TASK TO COMPLETE:
Your answer must consist of exactly the lines below, starting with the line with "Furthermore the distribution uses the" and going on through the line with "package for running", and nothing else.

Source texts of formatted documents
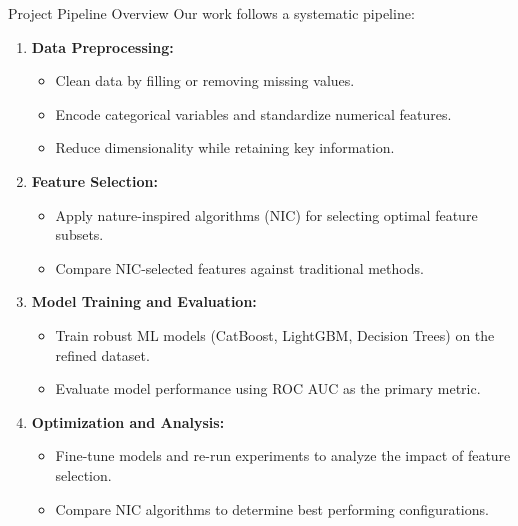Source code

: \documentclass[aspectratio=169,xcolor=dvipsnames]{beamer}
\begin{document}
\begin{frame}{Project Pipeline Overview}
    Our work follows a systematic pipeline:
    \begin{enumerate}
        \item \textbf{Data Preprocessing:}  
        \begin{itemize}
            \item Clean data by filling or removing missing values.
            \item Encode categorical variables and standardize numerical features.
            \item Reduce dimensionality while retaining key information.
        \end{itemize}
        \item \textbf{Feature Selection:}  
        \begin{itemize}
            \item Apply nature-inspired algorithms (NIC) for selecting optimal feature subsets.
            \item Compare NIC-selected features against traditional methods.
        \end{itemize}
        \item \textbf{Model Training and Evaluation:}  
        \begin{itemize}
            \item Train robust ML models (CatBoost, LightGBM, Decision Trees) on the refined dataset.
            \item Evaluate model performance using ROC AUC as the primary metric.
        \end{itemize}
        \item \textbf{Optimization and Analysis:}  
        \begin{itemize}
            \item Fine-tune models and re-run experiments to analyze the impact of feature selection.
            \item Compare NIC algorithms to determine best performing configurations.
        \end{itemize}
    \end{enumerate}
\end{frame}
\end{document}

--

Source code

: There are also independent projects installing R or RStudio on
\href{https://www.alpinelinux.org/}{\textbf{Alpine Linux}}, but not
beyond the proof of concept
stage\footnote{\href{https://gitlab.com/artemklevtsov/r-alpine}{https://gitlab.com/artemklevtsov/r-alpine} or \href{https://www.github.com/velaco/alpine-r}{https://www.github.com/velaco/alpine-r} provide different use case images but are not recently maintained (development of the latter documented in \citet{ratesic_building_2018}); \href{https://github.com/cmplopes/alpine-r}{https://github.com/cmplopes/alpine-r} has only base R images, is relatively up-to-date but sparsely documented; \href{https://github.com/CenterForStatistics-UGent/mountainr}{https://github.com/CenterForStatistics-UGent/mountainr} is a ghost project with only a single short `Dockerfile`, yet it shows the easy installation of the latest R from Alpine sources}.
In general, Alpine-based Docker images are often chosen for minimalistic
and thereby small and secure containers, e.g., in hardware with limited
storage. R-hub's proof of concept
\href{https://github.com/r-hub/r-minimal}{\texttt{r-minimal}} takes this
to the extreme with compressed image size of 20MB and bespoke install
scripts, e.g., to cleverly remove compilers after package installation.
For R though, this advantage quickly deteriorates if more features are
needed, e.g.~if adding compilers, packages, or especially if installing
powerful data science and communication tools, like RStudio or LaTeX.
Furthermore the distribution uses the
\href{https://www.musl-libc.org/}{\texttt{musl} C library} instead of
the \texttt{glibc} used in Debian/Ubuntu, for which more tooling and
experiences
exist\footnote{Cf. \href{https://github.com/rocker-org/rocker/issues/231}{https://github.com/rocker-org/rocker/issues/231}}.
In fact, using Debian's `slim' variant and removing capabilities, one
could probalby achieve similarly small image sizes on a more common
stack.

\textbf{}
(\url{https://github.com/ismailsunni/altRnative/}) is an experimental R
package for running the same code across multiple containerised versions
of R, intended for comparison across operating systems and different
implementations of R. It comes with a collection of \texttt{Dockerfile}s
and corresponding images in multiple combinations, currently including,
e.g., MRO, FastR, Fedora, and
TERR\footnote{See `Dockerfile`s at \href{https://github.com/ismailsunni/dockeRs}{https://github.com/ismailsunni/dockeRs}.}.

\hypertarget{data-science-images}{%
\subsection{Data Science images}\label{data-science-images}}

RESPONSE TO THIS TASK:
Furthermore the distribution uses the
\href{https://www.musl-libc.org/}{\texttt{musl} C library} instead of
the \texttt{glibc} used in Debian/Ubuntu, for which more tooling and
experiences
exist\footnote{Cf. \href{https://github.com/rocker-org/rocker/issues/231}{https://github.com/rocker-org/rocker/issues/231}}.
In fact, using Debian's `slim' variant and removing capabilities, one
could probalby achieve similarly small image sizes on a more common
stack.

\textbf{}
(\url{https://github.com/ismailsunni/altRnative/}) is an experimental R
package for running the same code across multiple containerised versions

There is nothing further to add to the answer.